At times, some people need to go back to examine whether or not what happened to them was, in fact, unjust. For example, an adult brother yelled at his adult sister, but it was in a context of her pushing him very hard regarding how he handles his finances. This occurred at a time of high pressure for him. She at first thought what he did was insensitive and hurtful. Yet, she was not sure and so she examined the experience in more detail. Upon doing so, she realized that she played a large part in his frustration and decided not to forgive because he had an extenuating circumstance concerning his behavior. Yes, some people still would choose to forgive, but she did not. She came to the decision by careful examination of the event.

This is not the case for you. You know the abuse was wrong and so you can take the next step of deciding whether or not to forgive without examining any of the details of what happened.

Robert Enright

Editor’s Note: Learn more about the process of choosing to forgive in Dr. Enright’s self-help book Forgiveness Is a Choice.

Here is a weakness of forgiving: When in an abusive relationship, a forgiver tends to hold out too much hope for reconciliation. What do you think about this as a weakness?

Yes, I think you are seeing a weakness, not in forgiveness itself, but in the process of forgiveness. When another is unjust, the forgiver often does hold out hope that forgiveness will help the offending person to realize that wrong, change, and ask for forgiveness. Yet, this does not always work in this imperfect world. At the same time, even if the forgiver holds out a lot of hope, reality eventually will show him or her that the other refuses to cooperate. What has been lost is some time, but not one’s dignity or strength to love.

My father thinks that to forgive is a sign of weakness and tells his family members to retaliate with the fist rather than forgive.
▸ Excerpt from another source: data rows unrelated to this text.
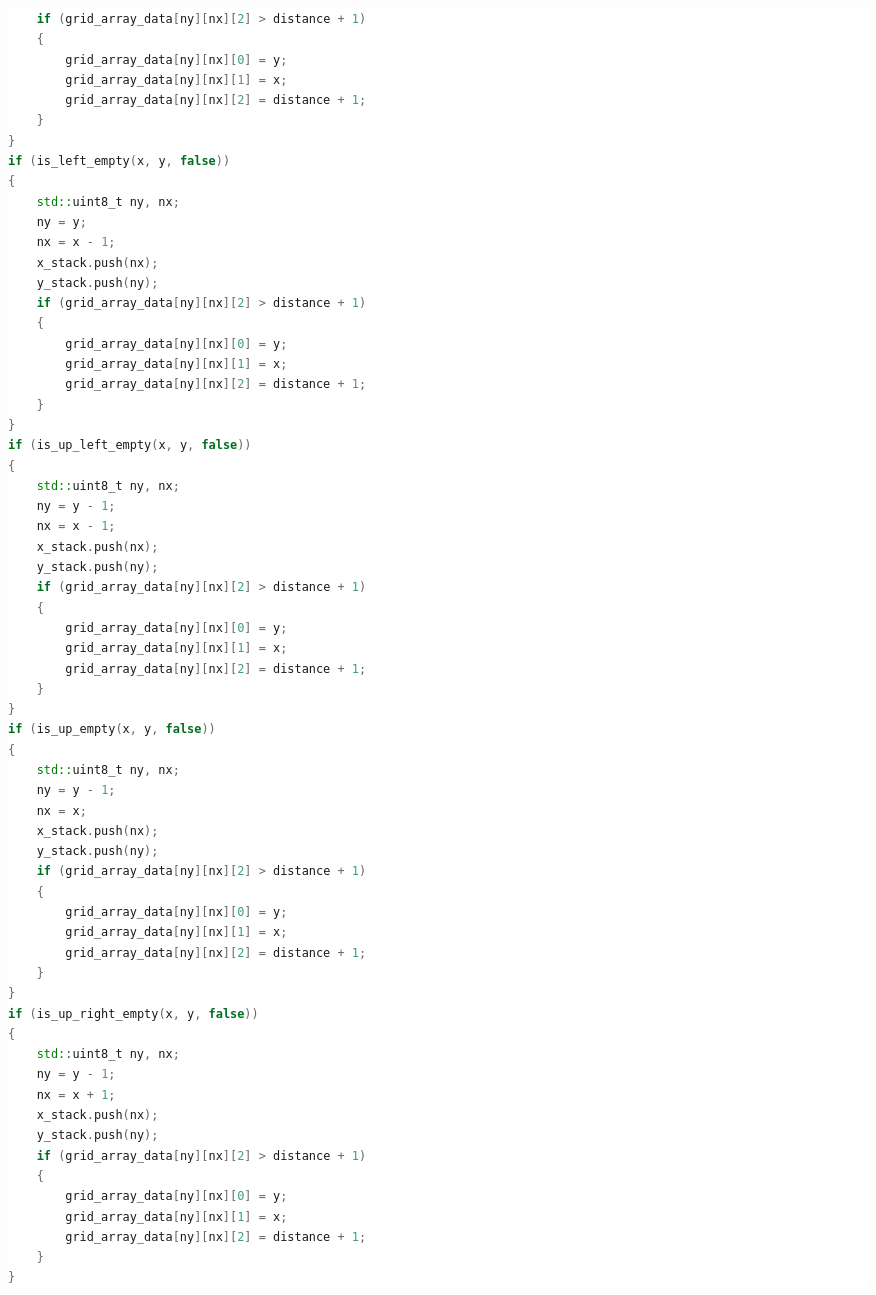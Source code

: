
 ```cpp
    if (grid_array_data[ny][nx][2] > distance + 1)
    {
        grid_array_data[ny][nx][0] = y;
        grid_array_data[ny][nx][1] = x;
        grid_array_data[ny][nx][2] = distance + 1;
    }
}
if (is_left_empty(x, y, false))
{
    std::uint8_t ny, nx;
    ny = y;
    nx = x - 1;
    x_stack.push(nx);
    y_stack.push(ny);
    if (grid_array_data[ny][nx][2] > distance + 1)
    {
        grid_array_data[ny][nx][0] = y;
        grid_array_data[ny][nx][1] = x;
        grid_array_data[ny][nx][2] = distance + 1;
    }
}
if (is_up_left_empty(x, y, false))
{
    std::uint8_t ny, nx;
    ny = y - 1;
    nx = x - 1;
    x_stack.push(nx);
    y_stack.push(ny);
    if (grid_array_data[ny][nx][2] > distance + 1)
    {
        grid_array_data[ny][nx][0] = y;
        grid_array_data[ny][nx][1] = x;
        grid_array_data[ny][nx][2] = distance + 1;
    }
}
if (is_up_empty(x, y, false))
{
    std::uint8_t ny, nx;
    ny = y - 1;
    nx = x;
    x_stack.push(nx);
    y_stack.push(ny);
    if (grid_array_data[ny][nx][2] > distance + 1)
    {
        grid_array_data[ny][nx][0] = y;
        grid_array_data[ny][nx][1] = x;
        grid_array_data[ny][nx][2] = distance + 1;
    }
}
if (is_up_right_empty(x, y, false))
{
    std::uint8_t ny, nx;
    ny = y - 1;
    nx = x + 1;
    x_stack.push(nx);
    y_stack.push(ny);
    if (grid_array_data[ny][nx][2] > distance + 1)
    {
        grid_array_data[ny][nx][0] = y;
        grid_array_data[ny][nx][1] = x;
        grid_array_data[ny][nx][2] = distance + 1;
    }
}
```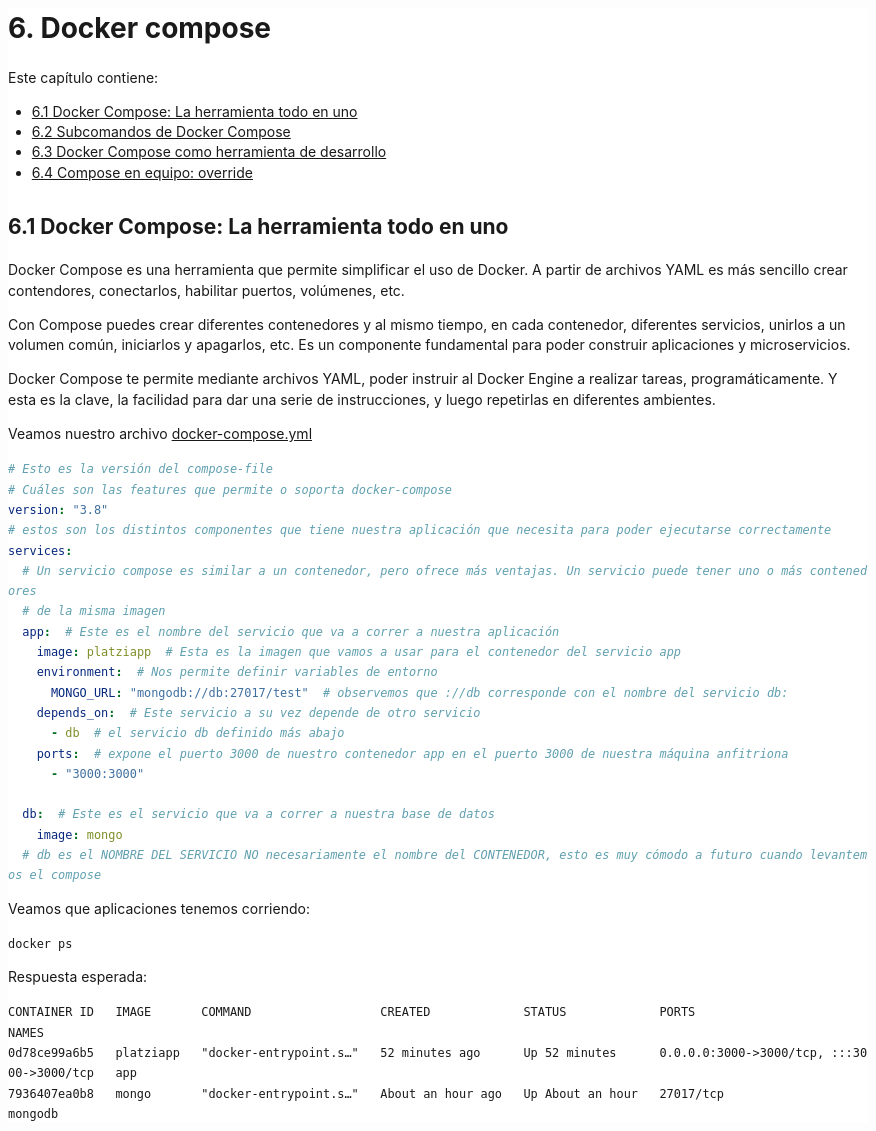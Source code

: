 # 6. Docker compose
Este capítulo contiene:
- [6.1 Docker Compose: La herramienta todo en uno](#61-docker-compose--la-herramienta-todo-en-uno)
- [6.2 Subcomandos de Docker Compose](#62-subcomandos-de-docker-compose)
- [6.3 Docker Compose como herramienta de desarrollo](#63-docker-compose-como-herramienta-de-desarrollo)
- [6.4 Compose en equipo: override](#64-compose-en-equipo--override)
## 6.1 Docker Compose: La herramienta todo en uno

Docker Compose es una herramienta que permite simplificar el uso de Docker. A partir de archivos YAML es más sencillo crear contendores, conectarlos, habilitar puertos, volúmenes, etc.

Con Compose puedes crear diferentes contenedores y al mismo tiempo, en cada contenedor, diferentes servicios, unirlos a un volumen común, iniciarlos y apagarlos, etc. Es un componente fundamental para poder construir aplicaciones y microservicios.

Docker Compose te permite mediante archivos YAML, poder instruir al Docker Engine a realizar tareas, programáticamente. Y esta es la clave, la facilidad para dar una serie de instrucciones, y luego repetirlas en diferentes ambientes.

Veamos nuestro archivo [docker-compose.yml](docker_platzi/docker/docker-compose.yml)

```yaml
# Esto es la versión del compose-file
# Cuáles son las features que permite o soporta docker-compose
version: "3.8"
# estos son los distintos componentes que tiene nuestra aplicación que necesita para poder ejecutarse correctamente
services:
  # Un servicio compose es similar a un contenedor, pero ofrece más ventajas. Un servicio puede tener uno o más contenedores
  # de la misma imagen 
  app:  # Este es el nombre del servicio que va a correr a nuestra aplicación
    image: platziapp  # Esta es la imagen que vamos a usar para el contenedor del servicio app 
    environment:  # Nos permite definir variables de entorno
      MONGO_URL: "mongodb://db:27017/test"  # observemos que ://db corresponde con el nombre del servicio db:
    depends_on:  # Este servicio a su vez depende de otro servicio
      - db  # el servicio db definido más abajo
    ports:  # expone el puerto 3000 de nuestro contenedor app en el puerto 3000 de nuestra máquina anfitriona
      - "3000:3000"

  db:  # Este es el servicio que va a correr a nuestra base de datos
    image: mongo
  # db es el NOMBRE DEL SERVICIO NO necesariamente el nombre del CONTENEDOR, esto es muy cómodo a futuro cuando levantemos el compose
```

Veamos que aplicaciones tenemos corriendo:
```bash
docker ps
```
Respuesta esperada:
```commandline
CONTAINER ID   IMAGE       COMMAND                  CREATED             STATUS             PORTS                                       NAMES
0d78ce99a6b5   platziapp   "docker-entrypoint.s…"   52 minutes ago      Up 52 minutes      0.0.0.0:3000->3000/tcp, :::3000->3000/tcp   app
7936407ea0b8   mongo       "docker-entrypoint.s…"   About an hour ago   Up About an hour   27017/tcp                                   mongodb
```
Is this helpful or harmful?

Forgiveness is not a sign of weakness when it is properly understood and practiced. It takes great courage to stand in love even when another person is being unjust. And we have to realize that forgiveness and justice do work together, not in isolation of one another. In a particular circumstance, if the only way to right a wrong is self-defense, and if “the fist” is the only way to protect oneself at the moment, then “the fist” might be part of a just-war, so to speak, but then forgiveness should be considered after the “war” is over.

The ancient Greeks such as Socrates, Plato, and Aristotle had a lot to say about the moral virtues, of which forgiveness is one. Yet, I do not read anything about forgiveness in Aristotle’s writings, for example. Did they miss the discussion of forgiveness?

You are correct that Plato and Aristotle did not discuss person-to-person forgiveness. Yet, Aquinas in the 13th century, who was an Aristotelian in his theology, talked of forgiveness as part of charity or love. I have talked about forgiveness as part of Aristotle’s moral virtue of magnanimity or greatness of heart (in the journal Counseling and Values in 2014). So, although Plato and Aristotle did not directly discuss forgiveness, it is implied in the moral virtue of magnanimity and was folded into the idea of agape love from the ancient Greeks by Aquinas.